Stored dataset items
____

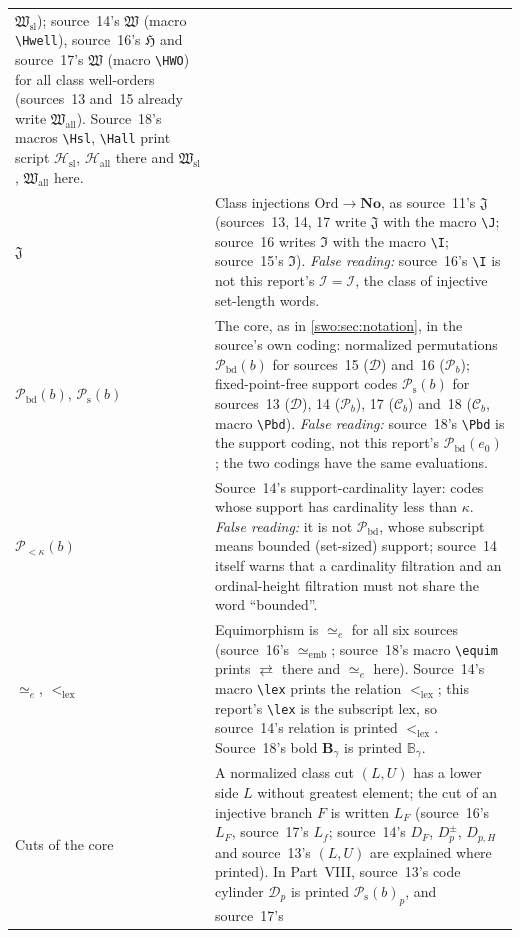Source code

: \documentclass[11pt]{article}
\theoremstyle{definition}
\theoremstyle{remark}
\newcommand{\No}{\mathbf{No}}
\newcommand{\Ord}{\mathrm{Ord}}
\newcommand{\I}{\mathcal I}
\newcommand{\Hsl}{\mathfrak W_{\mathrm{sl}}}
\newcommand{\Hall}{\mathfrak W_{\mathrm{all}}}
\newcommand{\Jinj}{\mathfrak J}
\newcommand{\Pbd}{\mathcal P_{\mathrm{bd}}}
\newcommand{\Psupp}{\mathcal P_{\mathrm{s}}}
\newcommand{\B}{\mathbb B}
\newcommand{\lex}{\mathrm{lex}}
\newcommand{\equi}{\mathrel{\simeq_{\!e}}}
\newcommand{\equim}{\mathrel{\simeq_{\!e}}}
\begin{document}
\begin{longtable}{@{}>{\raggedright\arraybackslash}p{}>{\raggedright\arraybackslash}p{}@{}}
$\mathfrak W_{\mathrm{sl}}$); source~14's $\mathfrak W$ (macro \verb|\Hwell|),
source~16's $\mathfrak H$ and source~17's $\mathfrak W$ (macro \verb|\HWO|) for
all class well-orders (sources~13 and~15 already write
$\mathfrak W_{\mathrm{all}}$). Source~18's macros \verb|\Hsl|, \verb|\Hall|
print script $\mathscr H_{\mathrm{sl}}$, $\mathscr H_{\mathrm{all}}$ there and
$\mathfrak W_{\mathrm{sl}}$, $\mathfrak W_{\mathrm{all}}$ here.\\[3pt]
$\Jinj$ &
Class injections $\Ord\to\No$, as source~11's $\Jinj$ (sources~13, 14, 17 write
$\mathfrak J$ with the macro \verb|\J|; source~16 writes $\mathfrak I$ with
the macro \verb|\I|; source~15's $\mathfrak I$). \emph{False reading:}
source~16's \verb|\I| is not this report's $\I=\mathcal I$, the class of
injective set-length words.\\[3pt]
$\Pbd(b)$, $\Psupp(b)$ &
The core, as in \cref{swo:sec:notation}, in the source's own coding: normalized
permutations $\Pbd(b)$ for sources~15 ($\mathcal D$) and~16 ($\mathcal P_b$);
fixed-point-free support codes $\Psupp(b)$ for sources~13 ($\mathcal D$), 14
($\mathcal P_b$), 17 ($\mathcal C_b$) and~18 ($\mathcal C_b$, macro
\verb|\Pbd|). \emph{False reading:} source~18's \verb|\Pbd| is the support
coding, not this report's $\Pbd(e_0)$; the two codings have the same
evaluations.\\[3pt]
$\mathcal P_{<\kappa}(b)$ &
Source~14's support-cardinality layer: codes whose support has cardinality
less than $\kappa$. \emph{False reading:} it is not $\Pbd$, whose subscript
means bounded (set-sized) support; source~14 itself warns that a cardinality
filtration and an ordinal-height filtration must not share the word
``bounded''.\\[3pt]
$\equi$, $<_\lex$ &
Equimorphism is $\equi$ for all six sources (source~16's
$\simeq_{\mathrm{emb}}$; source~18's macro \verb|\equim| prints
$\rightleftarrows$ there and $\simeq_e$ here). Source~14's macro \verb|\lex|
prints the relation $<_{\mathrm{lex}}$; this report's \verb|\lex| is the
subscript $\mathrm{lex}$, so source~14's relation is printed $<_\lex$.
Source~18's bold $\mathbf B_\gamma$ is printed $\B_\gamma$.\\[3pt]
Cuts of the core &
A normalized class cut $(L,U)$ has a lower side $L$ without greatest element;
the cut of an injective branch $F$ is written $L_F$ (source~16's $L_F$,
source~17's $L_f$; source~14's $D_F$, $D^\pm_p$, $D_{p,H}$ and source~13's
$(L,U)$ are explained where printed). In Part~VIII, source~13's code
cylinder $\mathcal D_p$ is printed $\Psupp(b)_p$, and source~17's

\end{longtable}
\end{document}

____

Exercise directions: The lines to return are those in the entries above that include "theoremstyle".

Final answer:
\theoremstyle{definition}
\theoremstyle{remark}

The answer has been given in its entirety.